Could the listing below be returned exactly, with its pictures left out?

Data section section start

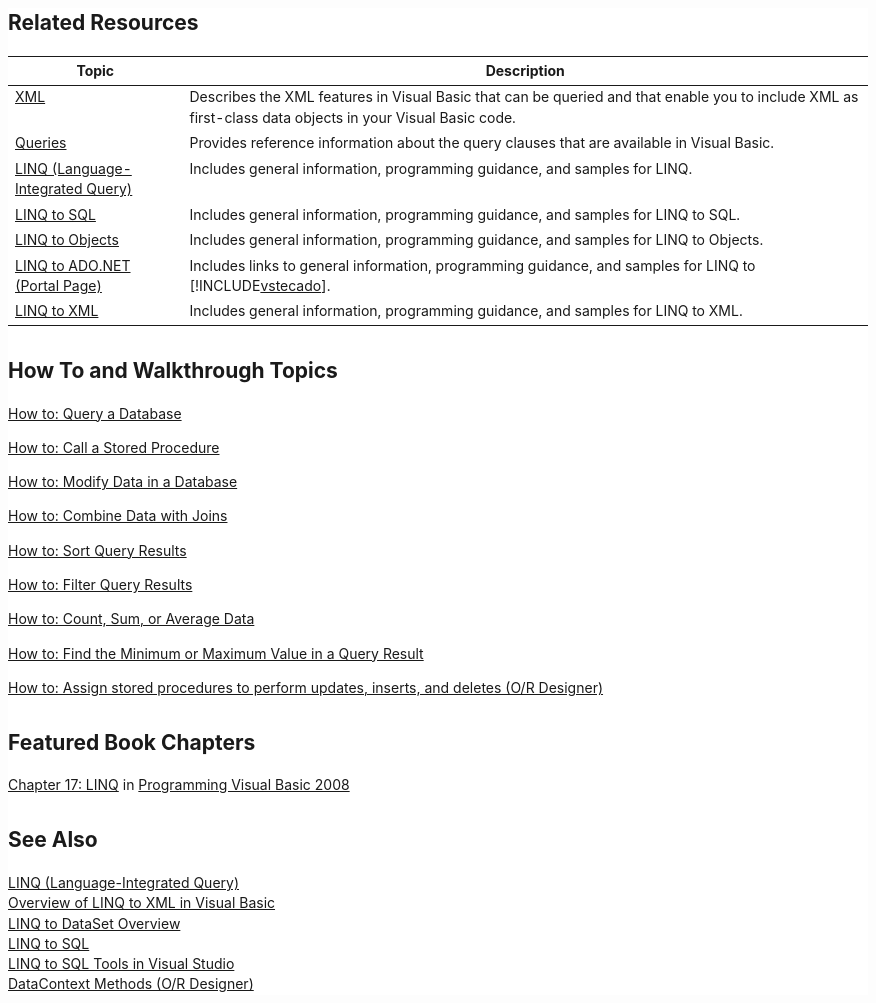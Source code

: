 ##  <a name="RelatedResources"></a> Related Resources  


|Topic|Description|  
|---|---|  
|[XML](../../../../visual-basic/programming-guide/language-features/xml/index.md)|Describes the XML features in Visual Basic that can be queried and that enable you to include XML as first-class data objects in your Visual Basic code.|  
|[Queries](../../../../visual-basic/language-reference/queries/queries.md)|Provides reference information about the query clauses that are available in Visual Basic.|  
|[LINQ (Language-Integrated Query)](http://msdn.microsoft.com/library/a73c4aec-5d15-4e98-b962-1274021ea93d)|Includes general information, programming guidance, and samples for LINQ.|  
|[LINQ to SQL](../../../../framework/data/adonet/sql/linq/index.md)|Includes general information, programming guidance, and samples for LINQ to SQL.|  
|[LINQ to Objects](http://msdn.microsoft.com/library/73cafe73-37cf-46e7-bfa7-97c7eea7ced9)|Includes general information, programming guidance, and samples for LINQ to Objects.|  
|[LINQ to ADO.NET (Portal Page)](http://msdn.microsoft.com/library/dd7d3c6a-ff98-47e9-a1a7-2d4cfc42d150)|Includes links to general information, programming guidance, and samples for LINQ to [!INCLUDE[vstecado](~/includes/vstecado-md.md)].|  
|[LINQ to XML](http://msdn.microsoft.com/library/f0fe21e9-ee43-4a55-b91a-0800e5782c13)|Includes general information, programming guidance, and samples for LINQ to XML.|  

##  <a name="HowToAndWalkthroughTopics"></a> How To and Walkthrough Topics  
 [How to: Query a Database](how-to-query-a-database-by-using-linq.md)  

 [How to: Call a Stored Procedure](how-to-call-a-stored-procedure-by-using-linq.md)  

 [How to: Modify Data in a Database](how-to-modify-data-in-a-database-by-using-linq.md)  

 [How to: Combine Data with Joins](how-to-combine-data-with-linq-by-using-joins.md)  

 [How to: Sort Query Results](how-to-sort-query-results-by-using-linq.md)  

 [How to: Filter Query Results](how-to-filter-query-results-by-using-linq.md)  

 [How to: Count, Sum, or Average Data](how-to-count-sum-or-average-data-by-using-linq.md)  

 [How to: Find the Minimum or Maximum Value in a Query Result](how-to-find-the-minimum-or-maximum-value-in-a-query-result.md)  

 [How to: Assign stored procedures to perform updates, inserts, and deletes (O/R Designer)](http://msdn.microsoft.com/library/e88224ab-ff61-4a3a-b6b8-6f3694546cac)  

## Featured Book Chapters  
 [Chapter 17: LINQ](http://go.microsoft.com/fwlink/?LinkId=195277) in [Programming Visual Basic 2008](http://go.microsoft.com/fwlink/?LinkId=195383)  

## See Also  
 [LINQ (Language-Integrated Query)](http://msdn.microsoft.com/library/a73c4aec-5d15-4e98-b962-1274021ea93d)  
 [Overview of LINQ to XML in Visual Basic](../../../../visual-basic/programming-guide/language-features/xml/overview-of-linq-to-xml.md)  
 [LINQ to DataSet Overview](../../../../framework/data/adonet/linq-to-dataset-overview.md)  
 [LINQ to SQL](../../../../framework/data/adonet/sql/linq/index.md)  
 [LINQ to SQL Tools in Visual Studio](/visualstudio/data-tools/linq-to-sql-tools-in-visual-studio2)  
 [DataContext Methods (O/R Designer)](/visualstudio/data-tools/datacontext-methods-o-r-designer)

Data section section end

Reply →
Source code

: ##  <a name="RelatedResources"></a> Related Resources  


|Topic|Description|  
|---|---|  
|[XML](../../../../visual-basic/programming-guide/language-features/xml/index.md)|Describes the XML features in Visual Basic that can be queried and that enable you to include XML as first-class data objects in your Visual Basic code.|  
|[Queries](../../../../visual-basic/language-reference/queries/queries.md)|Provides reference information about the query clauses that are available in Visual Basic.|  
|[LINQ (Language-Integrated Query)](http://msdn.microsoft.com/library/a73c4aec-5d15-4e98-b962-1274021ea93d)|Includes general information, programming guidance, and samples for LINQ.|  
|[LINQ to SQL](../../../../framework/data/adonet/sql/linq/index.md)|Includes general information, programming guidance, and samples for LINQ to SQL.|  
|[LINQ to Objects](http://msdn.microsoft.com/library/73cafe73-37cf-46e7-bfa7-97c7eea7ced9)|Includes general information, programming guidance, and samples for LINQ to Objects.|  
|[LINQ to ADO.NET (Portal Page)](http://msdn.microsoft.com/library/dd7d3c6a-ff98-47e9-a1a7-2d4cfc42d150)|Includes links to general information, programming guidance, and samples for LINQ to [!INCLUDE[vstecado](~/includes/vstecado-md.md)].|  
|[LINQ to XML](http://msdn.microsoft.com/library/f0fe21e9-ee43-4a55-b91a-0800e5782c13)|Includes general information, programming guidance, and samples for LINQ to XML.|  

##  <a name="HowToAndWalkthroughTopics"></a> How To and Walkthrough Topics  
 [How to: Query a Database](how-to-query-a-database-by-using-linq.md)  

 [How to: Call a Stored Procedure](how-to-call-a-stored-procedure-by-using-linq.md)  

 [How to: Modify Data in a Database](how-to-modify-data-in-a-database-by-using-linq.md)  

 [How to: Combine Data with Joins](how-to-combine-data-with-linq-by-using-joins.md)  

 [How to: Sort Query Results](how-to-sort-query-results-by-using-linq.md)  

 [How to: Filter Query Results](how-to-filter-query-results-by-using-linq.md)  

 [How to: Count, Sum, or Average Data](how-to-count-sum-or-average-data-by-using-linq.md)  

 [How to: Find the Minimum or Maximum Value in a Query Result](how-to-find-the-minimum-or-maximum-value-in-a-query-result.md)  

 [How to: Assign stored procedures to perform updates, inserts, and deletes (O/R Designer)](http://msdn.microsoft.com/library/e88224ab-ff61-4a3a-b6b8-6f3694546cac)  

## Featured Book Chapters  
 [Chapter 17: LINQ](http://go.microsoft.com/fwlink/?LinkId=195277) in [Programming Visual Basic 2008](http://go.microsoft.com/fwlink/?LinkId=195383)  

## See Also  
 [LINQ (Language-Integrated Query)](http://msdn.microsoft.com/library/a73c4aec-5d15-4e98-b962-1274021ea93d)  
 [Overview of LINQ to XML in Visual Basic](../../../../visual-basic/programming-guide/language-features/xml/overview-of-linq-to-xml.md)  
 [LINQ to DataSet Overview](../../../../framework/data/adonet/linq-to-dataset-overview.md)  
 [LINQ to SQL](../../../../framework/data/adonet/sql/linq/index.md)  
 [LINQ to SQL Tools in Visual Studio](/visualstudio/data-tools/linq-to-sql-tools-in-visual-studio2)  
 [DataContext Methods (O/R Designer)](/visualstudio/data-tools/datacontext-methods-o-r-designer)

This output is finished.